From the entries, filter out every line that lacks "documentclass" and copy the rest.

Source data

++++++++++

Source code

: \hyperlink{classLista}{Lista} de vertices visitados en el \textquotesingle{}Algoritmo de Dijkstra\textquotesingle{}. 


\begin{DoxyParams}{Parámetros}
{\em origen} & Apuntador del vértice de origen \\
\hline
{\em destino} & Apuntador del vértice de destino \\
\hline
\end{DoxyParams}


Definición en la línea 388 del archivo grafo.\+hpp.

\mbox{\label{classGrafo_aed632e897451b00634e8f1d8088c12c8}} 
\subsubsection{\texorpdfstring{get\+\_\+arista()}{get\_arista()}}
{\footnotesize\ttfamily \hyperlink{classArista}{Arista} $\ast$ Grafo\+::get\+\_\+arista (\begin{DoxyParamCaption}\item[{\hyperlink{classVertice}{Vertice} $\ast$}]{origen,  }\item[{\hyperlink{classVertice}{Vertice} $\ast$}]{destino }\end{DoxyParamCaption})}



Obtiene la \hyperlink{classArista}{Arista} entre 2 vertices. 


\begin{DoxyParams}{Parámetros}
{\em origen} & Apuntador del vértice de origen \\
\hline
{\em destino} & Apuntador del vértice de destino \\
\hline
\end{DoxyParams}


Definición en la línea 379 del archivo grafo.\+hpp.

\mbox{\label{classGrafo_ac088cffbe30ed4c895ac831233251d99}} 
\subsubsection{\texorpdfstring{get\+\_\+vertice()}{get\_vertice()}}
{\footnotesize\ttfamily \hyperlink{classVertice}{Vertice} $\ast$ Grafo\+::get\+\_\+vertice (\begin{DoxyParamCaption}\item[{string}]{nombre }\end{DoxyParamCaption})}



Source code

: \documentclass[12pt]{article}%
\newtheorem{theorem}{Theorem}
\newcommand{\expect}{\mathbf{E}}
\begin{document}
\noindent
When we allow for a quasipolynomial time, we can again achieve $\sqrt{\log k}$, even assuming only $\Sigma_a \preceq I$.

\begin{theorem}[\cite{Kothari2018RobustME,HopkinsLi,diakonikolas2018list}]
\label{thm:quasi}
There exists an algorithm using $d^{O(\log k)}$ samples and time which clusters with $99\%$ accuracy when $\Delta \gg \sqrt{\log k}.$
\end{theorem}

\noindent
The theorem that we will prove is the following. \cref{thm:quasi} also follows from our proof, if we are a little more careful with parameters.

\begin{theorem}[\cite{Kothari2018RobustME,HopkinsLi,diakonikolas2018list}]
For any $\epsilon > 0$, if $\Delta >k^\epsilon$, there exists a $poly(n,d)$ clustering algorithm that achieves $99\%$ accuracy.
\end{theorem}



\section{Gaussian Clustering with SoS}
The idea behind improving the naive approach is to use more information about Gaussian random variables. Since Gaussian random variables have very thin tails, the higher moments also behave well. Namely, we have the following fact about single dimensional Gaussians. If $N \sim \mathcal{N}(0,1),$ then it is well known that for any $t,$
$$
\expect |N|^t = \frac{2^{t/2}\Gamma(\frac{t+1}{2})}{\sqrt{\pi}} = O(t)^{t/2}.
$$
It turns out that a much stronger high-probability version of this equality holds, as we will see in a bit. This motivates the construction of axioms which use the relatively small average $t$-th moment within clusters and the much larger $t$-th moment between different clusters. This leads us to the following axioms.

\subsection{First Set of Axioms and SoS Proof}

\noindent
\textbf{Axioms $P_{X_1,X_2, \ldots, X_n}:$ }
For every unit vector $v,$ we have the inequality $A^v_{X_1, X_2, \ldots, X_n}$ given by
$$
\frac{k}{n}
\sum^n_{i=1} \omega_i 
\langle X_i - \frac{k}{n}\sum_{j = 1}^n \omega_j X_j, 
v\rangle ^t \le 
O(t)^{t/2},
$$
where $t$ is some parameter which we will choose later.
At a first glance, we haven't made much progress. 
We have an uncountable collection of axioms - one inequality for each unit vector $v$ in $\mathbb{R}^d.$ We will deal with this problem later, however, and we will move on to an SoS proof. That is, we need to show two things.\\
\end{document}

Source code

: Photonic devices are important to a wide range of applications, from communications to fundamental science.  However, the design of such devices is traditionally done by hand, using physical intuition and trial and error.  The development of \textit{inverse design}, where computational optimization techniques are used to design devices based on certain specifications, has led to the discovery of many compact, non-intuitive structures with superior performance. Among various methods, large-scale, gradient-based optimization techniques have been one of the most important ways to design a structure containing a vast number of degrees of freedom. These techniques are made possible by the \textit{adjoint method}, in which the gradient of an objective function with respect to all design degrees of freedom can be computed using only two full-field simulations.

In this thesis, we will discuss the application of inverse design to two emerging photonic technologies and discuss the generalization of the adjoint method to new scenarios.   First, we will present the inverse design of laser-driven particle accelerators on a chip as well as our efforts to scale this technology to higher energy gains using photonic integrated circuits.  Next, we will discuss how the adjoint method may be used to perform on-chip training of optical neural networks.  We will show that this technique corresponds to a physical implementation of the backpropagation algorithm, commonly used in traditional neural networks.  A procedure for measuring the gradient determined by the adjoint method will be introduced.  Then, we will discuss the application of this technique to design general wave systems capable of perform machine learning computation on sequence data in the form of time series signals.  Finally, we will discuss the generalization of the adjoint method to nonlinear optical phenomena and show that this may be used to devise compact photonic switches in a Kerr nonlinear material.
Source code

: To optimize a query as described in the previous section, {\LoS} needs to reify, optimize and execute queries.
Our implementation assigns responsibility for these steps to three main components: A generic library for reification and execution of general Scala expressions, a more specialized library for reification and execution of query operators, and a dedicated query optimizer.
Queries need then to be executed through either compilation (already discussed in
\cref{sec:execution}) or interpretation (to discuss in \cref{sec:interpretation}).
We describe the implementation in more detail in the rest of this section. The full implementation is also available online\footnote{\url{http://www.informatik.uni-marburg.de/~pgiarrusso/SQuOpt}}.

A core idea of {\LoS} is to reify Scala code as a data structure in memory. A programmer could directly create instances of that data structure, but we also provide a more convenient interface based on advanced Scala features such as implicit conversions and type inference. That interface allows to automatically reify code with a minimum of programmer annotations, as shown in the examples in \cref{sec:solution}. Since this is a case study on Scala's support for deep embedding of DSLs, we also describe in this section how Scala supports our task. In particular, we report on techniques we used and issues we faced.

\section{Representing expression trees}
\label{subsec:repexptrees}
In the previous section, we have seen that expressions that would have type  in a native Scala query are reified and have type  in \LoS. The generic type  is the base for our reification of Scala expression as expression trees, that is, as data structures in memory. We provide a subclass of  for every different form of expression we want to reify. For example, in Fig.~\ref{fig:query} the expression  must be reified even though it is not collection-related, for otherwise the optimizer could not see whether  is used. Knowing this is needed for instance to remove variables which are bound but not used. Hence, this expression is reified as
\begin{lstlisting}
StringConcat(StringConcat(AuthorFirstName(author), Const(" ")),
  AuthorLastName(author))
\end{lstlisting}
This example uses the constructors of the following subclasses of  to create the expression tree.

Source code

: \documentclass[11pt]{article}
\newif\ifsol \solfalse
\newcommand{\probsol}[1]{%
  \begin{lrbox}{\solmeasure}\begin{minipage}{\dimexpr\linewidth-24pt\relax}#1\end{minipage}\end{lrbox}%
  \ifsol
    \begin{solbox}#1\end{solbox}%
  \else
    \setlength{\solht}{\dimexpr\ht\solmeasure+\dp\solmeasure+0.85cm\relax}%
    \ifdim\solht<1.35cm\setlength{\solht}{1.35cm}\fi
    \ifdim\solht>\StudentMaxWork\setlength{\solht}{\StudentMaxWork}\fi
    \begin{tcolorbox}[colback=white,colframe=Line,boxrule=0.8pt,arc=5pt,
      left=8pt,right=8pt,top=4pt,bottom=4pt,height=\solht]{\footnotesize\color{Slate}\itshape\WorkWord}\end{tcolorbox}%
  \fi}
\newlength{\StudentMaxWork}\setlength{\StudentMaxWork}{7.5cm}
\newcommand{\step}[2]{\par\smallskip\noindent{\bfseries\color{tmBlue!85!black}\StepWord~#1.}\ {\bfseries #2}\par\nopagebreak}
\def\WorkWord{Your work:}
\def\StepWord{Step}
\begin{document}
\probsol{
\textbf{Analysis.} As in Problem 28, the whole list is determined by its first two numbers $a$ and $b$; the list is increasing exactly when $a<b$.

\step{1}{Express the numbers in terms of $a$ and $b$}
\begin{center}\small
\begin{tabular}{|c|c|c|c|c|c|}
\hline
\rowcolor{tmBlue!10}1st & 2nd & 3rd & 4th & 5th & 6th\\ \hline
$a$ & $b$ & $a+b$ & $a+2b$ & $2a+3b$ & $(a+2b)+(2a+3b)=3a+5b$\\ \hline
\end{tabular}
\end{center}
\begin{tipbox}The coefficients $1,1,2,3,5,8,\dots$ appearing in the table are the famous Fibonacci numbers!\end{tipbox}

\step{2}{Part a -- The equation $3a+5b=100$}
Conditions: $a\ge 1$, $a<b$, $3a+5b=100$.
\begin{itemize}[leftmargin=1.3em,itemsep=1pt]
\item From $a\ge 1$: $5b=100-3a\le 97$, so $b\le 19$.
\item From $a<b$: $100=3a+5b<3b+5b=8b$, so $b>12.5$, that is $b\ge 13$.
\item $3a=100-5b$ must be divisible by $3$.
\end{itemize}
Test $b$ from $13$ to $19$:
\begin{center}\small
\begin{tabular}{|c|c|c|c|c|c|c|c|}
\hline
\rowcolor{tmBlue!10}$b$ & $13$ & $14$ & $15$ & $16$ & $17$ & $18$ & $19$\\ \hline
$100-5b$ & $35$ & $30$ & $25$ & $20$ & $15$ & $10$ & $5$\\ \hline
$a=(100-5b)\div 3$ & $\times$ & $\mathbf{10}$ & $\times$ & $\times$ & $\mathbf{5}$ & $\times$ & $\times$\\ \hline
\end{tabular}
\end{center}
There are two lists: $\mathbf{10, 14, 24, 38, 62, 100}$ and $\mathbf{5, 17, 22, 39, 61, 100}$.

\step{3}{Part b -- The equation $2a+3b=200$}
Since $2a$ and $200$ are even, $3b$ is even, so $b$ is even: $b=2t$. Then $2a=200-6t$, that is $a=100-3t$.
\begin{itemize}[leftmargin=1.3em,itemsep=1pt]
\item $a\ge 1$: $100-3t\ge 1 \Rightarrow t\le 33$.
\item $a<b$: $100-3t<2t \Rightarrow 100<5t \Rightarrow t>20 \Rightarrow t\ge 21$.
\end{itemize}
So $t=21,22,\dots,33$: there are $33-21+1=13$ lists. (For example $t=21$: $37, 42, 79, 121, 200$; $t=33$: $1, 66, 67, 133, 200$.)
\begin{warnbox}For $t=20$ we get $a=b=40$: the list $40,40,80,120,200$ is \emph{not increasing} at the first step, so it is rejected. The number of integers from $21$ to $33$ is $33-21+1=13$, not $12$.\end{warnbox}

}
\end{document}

++++++++++

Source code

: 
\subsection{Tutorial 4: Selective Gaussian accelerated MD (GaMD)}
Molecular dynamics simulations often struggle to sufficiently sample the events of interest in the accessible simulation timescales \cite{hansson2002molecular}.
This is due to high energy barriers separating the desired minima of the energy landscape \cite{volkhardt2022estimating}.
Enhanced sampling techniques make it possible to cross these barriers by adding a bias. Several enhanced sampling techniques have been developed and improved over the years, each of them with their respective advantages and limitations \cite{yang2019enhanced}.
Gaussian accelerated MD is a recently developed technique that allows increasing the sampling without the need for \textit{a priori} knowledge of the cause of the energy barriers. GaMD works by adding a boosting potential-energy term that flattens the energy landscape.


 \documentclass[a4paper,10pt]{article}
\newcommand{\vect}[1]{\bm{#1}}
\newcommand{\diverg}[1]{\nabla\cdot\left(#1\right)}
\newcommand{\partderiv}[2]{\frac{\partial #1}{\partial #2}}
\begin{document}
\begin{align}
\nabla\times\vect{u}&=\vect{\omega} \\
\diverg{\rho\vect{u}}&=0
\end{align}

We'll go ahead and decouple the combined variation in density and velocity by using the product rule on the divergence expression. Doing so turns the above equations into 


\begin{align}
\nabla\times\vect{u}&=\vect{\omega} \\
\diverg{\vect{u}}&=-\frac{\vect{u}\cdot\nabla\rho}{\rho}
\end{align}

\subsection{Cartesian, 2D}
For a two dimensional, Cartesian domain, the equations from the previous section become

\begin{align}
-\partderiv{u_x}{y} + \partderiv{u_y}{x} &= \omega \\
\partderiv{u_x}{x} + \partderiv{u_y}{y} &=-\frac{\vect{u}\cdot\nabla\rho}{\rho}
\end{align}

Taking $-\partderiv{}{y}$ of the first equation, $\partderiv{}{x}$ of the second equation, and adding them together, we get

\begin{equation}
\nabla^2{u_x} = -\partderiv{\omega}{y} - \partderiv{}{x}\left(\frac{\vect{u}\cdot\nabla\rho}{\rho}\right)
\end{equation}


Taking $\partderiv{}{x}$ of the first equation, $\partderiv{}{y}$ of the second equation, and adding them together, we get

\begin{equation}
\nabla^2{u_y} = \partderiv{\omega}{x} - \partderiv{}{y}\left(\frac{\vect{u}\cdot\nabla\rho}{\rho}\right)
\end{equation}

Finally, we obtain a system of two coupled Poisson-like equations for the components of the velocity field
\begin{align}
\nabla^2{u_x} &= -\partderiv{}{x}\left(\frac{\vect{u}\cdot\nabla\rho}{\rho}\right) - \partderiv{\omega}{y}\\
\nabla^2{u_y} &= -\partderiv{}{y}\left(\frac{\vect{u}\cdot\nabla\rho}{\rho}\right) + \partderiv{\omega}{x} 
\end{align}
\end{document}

++++++++++

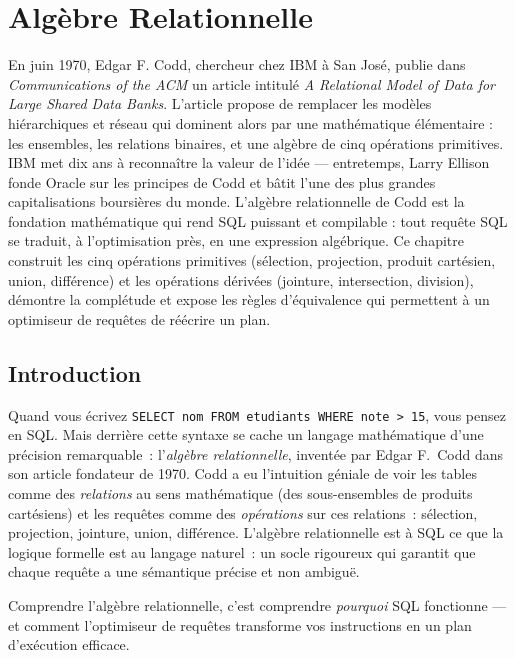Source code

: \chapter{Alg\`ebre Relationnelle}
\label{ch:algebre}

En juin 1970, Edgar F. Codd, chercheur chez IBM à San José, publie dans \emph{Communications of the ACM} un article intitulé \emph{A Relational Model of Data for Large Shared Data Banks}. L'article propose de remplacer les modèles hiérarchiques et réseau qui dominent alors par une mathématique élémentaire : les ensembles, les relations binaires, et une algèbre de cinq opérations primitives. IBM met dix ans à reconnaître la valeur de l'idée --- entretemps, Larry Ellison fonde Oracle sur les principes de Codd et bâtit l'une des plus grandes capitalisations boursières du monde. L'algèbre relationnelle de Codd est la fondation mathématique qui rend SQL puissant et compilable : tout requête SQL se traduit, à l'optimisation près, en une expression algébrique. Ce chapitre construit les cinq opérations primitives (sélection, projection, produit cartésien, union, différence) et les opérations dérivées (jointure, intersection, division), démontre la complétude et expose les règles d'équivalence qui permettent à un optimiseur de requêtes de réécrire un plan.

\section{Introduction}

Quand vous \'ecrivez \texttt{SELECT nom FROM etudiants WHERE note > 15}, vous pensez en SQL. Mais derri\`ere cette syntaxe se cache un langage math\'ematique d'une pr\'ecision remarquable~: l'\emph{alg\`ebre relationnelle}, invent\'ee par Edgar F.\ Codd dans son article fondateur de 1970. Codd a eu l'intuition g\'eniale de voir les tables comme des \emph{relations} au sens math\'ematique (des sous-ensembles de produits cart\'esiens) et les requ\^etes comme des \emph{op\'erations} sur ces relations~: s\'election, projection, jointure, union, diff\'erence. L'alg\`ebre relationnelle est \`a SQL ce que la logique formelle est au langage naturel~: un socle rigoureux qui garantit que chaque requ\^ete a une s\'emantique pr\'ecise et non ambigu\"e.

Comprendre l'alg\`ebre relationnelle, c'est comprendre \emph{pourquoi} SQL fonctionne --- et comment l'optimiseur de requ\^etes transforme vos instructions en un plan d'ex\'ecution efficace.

++++++++++

_REPLY:_
: \documentclass[12pt]{article}%
: \documentclass[11pt]{article}
 \documentclass[a4paper,10pt]{article}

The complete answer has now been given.